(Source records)
-------------------------

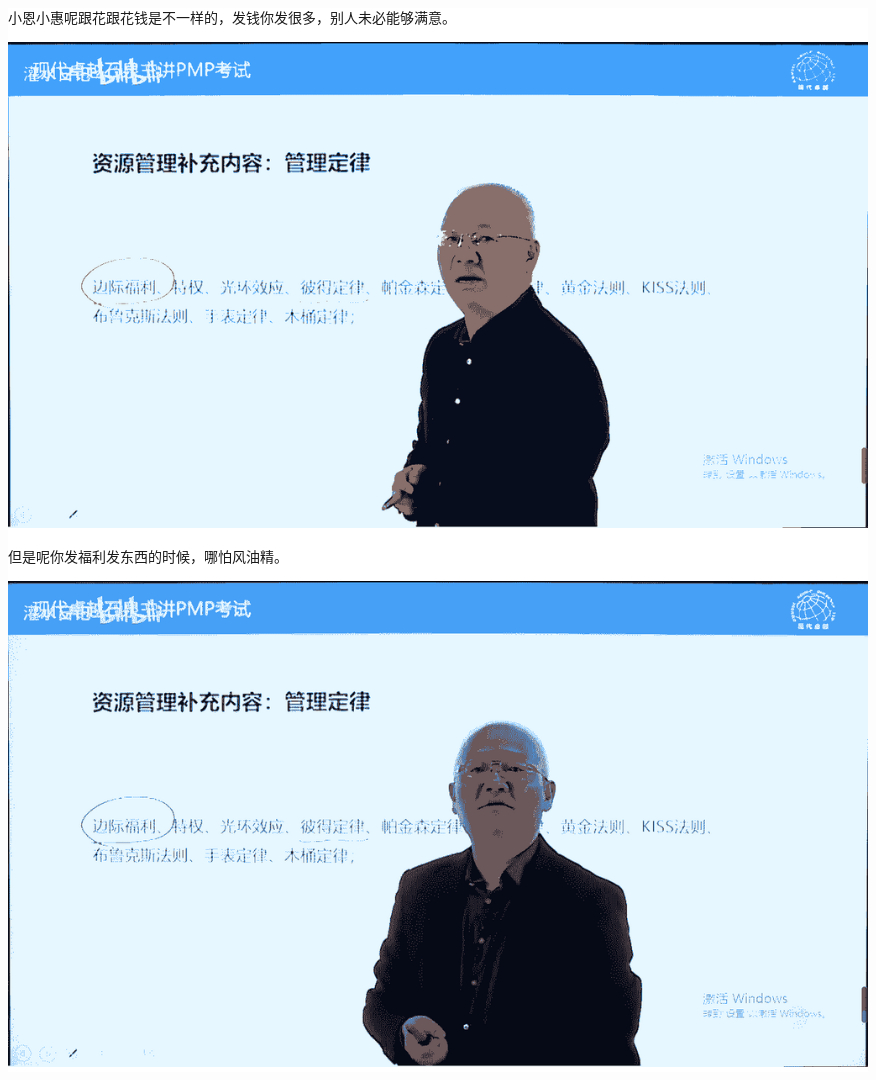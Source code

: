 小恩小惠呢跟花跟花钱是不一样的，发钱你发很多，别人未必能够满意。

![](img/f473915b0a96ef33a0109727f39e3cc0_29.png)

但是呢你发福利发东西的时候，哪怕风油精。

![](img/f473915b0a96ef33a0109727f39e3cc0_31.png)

-------------------------

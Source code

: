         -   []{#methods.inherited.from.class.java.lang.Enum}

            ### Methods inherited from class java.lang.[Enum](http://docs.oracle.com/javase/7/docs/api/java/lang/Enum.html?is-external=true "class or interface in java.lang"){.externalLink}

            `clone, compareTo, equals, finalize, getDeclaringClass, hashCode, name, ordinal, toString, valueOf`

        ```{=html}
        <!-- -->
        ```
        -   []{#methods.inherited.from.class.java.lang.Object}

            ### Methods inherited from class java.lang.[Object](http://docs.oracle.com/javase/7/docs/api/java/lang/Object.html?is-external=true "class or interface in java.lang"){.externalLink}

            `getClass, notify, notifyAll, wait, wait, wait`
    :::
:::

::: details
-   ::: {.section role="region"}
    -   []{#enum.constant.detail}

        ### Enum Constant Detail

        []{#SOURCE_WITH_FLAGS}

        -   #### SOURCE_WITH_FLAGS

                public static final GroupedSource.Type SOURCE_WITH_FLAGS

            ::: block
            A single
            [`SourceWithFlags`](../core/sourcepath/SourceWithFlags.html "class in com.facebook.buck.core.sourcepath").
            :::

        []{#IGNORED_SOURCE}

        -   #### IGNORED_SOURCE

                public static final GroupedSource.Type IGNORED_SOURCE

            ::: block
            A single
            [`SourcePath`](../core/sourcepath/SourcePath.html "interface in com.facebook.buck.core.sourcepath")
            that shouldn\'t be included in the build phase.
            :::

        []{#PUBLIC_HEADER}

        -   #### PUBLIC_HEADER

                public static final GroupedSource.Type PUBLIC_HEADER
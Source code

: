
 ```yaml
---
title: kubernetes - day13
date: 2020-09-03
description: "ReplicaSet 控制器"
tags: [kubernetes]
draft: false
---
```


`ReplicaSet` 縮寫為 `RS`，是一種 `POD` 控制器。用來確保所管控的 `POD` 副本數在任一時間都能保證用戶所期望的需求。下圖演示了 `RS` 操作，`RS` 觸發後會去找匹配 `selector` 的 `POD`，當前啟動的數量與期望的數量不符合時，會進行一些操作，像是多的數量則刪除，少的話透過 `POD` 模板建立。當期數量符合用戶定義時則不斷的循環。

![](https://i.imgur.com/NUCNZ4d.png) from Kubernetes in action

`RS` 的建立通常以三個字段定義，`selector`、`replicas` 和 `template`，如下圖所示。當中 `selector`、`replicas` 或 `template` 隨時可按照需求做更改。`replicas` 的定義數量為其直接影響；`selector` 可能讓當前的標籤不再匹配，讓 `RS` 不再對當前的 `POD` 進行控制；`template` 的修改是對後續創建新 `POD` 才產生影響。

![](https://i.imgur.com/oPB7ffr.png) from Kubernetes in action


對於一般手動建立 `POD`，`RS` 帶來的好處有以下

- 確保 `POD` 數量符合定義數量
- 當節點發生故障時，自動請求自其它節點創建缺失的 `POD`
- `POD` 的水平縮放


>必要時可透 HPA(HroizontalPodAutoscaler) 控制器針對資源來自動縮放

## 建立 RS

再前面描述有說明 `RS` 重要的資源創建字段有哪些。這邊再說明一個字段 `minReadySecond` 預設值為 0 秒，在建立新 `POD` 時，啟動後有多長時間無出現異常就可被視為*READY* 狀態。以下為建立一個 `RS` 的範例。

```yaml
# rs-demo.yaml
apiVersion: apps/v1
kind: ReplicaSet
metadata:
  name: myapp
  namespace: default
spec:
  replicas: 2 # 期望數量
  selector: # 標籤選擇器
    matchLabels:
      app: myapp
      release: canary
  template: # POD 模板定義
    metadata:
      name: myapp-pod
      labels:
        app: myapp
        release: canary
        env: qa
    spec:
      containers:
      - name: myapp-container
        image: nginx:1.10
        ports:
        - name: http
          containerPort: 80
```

-------------------------

• Exercise instructions
Would you please copy all lines in the data that contain the word "buck"?

• Solution
            [`SourceWithFlags`](../core/sourcepath/SourceWithFlags.html "class in com.facebook.buck.core.sourcepath").
            [`SourcePath`](../core/sourcepath/SourcePath.html "interface in com.facebook.buck.core.sourcepath")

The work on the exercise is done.